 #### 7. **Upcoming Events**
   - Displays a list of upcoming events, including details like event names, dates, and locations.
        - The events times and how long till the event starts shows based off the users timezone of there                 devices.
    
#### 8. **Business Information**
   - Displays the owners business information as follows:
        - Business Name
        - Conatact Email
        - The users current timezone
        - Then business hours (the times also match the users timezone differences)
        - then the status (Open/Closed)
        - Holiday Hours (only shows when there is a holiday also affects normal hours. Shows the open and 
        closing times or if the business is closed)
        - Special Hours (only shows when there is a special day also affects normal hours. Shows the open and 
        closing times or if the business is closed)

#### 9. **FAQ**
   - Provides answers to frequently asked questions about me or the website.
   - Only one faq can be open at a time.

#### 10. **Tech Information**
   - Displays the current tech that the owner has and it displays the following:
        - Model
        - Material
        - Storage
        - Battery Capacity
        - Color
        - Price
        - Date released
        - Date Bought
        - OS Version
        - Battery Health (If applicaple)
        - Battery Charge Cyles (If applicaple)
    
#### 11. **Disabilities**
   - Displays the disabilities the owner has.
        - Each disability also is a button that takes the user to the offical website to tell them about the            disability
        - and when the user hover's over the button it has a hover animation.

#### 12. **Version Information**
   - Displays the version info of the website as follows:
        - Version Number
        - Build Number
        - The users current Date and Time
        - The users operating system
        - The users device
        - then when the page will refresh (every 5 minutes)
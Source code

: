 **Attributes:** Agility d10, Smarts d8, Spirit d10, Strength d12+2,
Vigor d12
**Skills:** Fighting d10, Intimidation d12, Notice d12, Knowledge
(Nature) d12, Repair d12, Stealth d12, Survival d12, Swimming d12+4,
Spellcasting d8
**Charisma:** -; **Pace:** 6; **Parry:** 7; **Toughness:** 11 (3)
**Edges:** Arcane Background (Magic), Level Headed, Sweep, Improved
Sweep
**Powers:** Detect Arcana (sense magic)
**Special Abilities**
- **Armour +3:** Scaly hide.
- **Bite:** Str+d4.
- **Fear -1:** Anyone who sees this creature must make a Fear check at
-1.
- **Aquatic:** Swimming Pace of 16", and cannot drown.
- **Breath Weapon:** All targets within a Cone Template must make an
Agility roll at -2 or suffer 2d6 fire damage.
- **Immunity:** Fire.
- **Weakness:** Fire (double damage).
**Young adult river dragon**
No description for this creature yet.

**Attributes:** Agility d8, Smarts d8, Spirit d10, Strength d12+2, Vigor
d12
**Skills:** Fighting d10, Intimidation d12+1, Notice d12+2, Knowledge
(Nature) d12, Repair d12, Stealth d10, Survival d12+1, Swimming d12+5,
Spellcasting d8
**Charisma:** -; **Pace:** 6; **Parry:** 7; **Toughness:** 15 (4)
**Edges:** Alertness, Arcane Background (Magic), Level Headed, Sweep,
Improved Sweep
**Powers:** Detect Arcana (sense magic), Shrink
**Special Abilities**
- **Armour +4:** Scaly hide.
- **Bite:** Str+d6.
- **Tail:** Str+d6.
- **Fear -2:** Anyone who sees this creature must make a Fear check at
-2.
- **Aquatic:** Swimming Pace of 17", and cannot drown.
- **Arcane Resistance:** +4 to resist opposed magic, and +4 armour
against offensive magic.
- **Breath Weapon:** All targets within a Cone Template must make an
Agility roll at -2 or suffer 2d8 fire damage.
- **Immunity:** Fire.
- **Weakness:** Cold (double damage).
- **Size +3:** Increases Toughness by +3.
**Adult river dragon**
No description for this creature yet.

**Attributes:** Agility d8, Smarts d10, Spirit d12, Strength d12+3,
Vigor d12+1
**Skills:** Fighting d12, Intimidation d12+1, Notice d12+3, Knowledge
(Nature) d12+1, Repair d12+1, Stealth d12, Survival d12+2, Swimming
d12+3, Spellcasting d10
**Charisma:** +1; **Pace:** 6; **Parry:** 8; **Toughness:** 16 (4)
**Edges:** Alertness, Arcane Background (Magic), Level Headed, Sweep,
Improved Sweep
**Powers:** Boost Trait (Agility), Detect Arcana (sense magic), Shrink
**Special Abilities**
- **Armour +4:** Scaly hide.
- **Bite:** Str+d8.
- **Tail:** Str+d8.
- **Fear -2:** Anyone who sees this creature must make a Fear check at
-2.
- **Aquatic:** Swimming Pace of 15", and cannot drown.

────────

- **Task brief**: Write out exactly, please, the lines beginning at the start of the material and ending with the line that holds "- The users current timezone", both included.

- **Result for this task**:
 #### 7. **Upcoming Events**
   - Displays a list of upcoming events, including details like event names, dates, and locations.
        - The events times and how long till the event starts shows based off the users timezone of there                 devices.
    
#### 8. **Business Information**
   - Displays the owners business information as follows:
        - Business Name
        - Conatact Email
        - The users current timezone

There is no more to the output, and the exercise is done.